[Stored data entries]
****
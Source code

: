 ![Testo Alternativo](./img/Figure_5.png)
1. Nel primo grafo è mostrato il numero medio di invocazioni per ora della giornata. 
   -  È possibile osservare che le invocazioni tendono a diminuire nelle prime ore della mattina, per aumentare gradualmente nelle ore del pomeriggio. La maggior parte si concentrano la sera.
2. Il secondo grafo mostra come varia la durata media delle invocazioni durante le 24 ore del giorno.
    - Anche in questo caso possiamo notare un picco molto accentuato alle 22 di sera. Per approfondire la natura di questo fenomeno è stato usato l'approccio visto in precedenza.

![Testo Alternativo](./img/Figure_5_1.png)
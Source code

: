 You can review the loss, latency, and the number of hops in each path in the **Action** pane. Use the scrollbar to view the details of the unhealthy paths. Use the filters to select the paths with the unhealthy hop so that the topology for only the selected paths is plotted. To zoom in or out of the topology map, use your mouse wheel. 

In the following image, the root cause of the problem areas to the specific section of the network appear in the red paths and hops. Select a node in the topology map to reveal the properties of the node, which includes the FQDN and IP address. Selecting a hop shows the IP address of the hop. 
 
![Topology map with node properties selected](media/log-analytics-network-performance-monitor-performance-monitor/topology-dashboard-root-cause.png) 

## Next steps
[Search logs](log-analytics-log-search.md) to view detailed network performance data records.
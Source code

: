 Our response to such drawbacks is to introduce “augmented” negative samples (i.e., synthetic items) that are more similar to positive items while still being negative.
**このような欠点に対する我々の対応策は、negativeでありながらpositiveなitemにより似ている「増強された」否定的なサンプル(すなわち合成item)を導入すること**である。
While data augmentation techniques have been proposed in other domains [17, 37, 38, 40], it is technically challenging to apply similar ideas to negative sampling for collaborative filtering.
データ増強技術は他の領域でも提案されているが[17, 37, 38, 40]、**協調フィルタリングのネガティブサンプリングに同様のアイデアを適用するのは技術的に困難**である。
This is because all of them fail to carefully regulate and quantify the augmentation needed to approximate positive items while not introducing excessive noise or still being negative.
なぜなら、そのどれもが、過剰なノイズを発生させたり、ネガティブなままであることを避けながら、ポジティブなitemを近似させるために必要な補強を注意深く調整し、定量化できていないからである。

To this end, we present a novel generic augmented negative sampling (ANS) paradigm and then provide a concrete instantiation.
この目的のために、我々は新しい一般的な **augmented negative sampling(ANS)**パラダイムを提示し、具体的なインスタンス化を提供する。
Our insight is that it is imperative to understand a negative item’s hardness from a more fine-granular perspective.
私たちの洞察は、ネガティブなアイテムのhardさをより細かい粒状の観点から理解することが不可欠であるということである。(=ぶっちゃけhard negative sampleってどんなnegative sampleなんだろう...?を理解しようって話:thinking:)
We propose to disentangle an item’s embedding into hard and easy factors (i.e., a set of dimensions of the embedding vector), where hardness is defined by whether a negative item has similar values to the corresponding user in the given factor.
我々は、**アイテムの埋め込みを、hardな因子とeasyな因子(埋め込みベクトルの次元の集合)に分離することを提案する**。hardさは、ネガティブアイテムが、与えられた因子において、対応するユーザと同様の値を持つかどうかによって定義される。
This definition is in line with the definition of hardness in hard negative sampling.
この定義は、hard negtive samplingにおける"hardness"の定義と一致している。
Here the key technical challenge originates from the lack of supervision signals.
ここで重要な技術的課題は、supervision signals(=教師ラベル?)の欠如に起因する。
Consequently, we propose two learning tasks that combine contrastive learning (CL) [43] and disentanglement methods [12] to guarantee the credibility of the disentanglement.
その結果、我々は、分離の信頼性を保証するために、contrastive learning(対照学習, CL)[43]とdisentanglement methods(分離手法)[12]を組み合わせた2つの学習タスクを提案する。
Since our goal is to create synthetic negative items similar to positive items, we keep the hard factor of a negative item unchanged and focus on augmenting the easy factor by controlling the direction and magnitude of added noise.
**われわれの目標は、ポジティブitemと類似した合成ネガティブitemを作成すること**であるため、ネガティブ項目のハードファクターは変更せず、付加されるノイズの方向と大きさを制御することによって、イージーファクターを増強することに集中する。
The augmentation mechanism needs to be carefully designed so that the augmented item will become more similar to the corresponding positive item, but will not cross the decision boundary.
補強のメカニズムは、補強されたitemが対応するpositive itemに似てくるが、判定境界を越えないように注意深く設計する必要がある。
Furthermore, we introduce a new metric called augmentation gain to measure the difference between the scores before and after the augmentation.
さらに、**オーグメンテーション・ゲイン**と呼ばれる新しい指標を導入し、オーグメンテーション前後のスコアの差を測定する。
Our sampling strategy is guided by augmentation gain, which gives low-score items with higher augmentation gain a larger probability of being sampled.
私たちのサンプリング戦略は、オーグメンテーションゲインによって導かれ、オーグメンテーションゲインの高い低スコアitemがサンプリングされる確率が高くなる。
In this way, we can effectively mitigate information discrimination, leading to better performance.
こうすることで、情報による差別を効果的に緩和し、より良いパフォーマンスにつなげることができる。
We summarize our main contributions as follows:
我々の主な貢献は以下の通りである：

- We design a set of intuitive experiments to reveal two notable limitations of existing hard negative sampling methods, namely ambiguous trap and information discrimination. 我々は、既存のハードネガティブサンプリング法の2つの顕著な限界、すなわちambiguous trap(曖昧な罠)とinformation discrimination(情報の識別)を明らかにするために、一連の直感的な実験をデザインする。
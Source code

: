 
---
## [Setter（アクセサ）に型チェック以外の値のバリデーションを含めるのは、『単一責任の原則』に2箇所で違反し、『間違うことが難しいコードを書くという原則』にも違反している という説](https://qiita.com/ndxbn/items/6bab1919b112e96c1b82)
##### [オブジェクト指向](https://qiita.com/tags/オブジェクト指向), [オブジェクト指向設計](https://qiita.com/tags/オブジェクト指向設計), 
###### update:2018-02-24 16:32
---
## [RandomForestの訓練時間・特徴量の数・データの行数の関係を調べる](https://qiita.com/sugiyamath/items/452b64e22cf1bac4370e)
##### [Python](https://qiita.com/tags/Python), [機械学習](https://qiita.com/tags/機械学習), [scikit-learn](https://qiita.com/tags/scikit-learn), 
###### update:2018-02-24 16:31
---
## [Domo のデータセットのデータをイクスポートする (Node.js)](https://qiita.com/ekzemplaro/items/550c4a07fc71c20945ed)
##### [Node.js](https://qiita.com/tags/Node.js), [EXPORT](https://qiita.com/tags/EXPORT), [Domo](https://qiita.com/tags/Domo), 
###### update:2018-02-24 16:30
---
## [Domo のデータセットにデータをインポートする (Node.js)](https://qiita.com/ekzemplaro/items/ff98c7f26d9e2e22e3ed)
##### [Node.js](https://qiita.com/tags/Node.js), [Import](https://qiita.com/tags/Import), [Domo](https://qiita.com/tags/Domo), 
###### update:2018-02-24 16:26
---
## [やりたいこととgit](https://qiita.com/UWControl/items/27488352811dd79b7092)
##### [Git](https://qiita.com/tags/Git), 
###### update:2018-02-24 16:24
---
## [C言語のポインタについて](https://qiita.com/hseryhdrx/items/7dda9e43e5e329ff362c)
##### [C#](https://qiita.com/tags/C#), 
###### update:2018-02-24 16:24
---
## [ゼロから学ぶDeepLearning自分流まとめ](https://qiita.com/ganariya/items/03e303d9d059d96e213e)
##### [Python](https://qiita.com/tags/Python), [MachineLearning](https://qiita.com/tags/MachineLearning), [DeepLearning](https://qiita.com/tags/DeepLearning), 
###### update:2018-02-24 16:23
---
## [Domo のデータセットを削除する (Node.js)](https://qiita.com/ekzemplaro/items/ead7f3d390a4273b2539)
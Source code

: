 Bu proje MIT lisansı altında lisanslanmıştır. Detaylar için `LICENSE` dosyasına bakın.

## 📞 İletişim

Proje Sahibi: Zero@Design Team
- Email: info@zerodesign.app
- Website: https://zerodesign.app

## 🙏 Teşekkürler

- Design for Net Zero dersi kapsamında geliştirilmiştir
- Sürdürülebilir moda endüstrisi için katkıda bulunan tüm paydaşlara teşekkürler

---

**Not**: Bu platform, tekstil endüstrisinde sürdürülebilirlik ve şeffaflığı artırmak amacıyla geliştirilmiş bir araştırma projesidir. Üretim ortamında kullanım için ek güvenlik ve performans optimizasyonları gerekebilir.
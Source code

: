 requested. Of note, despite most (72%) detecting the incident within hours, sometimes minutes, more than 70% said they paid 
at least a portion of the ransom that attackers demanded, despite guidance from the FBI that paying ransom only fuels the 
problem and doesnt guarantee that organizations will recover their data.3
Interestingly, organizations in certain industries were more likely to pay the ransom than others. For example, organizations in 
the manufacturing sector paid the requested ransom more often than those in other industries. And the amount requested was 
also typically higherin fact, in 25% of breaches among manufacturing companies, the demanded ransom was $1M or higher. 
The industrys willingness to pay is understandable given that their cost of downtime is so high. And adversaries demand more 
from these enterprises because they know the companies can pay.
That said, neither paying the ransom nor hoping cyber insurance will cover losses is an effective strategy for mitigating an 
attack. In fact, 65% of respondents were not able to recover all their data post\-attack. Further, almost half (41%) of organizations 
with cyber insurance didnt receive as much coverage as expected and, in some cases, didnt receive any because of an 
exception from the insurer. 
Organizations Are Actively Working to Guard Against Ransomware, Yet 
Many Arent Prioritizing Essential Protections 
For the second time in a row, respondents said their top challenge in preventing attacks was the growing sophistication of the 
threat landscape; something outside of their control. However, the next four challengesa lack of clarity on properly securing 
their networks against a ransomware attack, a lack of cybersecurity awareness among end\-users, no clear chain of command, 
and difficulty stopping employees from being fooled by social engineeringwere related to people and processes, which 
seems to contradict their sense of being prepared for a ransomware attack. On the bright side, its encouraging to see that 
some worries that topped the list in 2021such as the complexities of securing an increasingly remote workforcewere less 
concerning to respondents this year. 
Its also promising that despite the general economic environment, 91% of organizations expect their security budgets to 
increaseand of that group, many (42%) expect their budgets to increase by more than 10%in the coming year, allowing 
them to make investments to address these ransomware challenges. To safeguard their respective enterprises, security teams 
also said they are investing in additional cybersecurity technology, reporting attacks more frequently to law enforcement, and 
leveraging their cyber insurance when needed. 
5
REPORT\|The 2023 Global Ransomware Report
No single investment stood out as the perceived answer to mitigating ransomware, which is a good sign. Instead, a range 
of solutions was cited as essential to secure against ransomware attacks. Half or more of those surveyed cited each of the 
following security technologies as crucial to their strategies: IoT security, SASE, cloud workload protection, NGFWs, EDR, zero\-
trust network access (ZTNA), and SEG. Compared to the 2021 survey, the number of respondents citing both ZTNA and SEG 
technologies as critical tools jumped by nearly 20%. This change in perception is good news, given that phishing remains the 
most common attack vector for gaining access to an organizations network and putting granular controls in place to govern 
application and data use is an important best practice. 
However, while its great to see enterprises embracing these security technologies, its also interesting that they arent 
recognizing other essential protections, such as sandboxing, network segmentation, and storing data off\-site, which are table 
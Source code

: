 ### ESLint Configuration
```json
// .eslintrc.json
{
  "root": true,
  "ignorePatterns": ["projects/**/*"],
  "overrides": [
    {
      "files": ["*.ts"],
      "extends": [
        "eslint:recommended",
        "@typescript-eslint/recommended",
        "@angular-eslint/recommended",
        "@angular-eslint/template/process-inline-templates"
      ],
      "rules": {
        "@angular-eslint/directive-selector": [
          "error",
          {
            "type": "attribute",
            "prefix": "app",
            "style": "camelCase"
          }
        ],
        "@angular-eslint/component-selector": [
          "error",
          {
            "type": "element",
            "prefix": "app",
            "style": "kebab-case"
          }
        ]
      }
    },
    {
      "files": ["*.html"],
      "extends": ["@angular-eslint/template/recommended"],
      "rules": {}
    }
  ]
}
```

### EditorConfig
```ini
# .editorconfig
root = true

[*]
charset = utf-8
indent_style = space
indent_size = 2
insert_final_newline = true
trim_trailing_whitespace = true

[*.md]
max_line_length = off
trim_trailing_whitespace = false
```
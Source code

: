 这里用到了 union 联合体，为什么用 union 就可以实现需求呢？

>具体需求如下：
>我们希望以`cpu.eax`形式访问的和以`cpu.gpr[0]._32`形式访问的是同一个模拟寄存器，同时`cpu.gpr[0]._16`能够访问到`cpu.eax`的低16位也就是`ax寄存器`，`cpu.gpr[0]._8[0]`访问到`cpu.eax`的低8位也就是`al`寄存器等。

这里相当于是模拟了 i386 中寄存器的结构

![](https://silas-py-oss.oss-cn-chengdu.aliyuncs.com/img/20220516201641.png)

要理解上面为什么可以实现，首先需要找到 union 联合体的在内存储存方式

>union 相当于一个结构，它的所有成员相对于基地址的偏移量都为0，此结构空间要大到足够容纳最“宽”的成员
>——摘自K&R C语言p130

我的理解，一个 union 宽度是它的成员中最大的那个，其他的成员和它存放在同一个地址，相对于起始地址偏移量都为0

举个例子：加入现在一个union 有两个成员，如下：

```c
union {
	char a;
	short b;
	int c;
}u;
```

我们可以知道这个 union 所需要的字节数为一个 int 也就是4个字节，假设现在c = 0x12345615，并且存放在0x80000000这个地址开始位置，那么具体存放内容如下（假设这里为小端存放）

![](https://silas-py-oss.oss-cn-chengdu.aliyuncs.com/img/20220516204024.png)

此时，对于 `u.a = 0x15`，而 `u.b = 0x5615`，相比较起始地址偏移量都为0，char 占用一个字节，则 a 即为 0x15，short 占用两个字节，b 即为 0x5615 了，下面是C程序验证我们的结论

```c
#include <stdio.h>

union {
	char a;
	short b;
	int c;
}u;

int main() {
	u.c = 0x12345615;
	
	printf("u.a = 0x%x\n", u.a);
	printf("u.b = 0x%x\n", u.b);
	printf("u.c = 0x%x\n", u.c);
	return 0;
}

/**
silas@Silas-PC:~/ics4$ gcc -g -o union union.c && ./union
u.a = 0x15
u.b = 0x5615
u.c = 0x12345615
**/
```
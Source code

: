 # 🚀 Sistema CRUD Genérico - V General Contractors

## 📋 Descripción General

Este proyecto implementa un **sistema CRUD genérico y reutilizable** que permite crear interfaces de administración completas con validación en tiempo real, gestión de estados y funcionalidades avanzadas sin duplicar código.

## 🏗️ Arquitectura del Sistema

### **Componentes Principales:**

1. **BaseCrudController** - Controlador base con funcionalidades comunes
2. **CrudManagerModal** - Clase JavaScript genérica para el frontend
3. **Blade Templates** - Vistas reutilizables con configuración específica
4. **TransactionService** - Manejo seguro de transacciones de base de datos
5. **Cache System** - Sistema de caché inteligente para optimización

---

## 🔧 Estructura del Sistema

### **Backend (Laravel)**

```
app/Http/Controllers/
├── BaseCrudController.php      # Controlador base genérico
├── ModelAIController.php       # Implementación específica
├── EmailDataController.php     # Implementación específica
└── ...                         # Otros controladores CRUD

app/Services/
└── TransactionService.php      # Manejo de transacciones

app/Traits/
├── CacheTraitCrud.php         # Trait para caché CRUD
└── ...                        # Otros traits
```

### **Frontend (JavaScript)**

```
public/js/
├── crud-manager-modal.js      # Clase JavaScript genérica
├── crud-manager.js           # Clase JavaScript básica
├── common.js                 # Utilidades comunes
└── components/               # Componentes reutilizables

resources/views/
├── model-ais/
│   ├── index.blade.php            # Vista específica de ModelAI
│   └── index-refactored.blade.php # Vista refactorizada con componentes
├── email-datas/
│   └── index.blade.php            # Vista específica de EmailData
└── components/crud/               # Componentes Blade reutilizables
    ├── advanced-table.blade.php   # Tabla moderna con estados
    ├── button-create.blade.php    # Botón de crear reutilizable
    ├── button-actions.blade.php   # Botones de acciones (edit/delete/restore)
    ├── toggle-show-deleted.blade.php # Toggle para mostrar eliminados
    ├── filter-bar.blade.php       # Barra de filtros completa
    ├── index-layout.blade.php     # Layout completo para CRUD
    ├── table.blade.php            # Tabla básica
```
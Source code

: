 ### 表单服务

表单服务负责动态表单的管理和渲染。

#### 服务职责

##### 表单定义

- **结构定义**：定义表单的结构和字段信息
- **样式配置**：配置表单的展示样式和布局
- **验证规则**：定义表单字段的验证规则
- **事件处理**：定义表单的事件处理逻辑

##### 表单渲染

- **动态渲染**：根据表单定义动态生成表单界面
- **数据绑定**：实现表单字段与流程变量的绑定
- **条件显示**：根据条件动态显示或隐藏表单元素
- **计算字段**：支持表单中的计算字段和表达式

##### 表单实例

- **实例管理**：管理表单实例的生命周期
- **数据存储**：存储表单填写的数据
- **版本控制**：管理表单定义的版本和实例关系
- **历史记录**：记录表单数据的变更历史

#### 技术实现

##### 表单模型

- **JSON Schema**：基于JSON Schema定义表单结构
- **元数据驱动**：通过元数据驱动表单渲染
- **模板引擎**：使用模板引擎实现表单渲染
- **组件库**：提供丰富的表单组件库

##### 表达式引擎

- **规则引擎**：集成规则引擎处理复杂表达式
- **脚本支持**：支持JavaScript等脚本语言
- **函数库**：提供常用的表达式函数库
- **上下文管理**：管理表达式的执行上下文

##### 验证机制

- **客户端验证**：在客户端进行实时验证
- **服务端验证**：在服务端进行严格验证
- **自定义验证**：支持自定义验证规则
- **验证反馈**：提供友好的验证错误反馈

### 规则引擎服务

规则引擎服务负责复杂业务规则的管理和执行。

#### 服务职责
****
### What you should do:
Repeat the lines from the first one in the records through the line containing "2. Il secondo", exactly as written, and nothing else.

### Result of the exercise:
Source code

: ![Testo Alternativo](./img/Figure_5.png)
1. Nel primo grafo è mostrato il numero medio di invocazioni per ora della giornata. 
   -  È possibile osservare che le invocazioni tendono a diminuire nelle prime ore della mattina, per aumentare gradualmente nelle ore del pomeriggio. La maggior parte si concentrano la sera.
2. Il secondo grafo mostra come varia la durata media delle invocazioni durante le 24 ore del giorno.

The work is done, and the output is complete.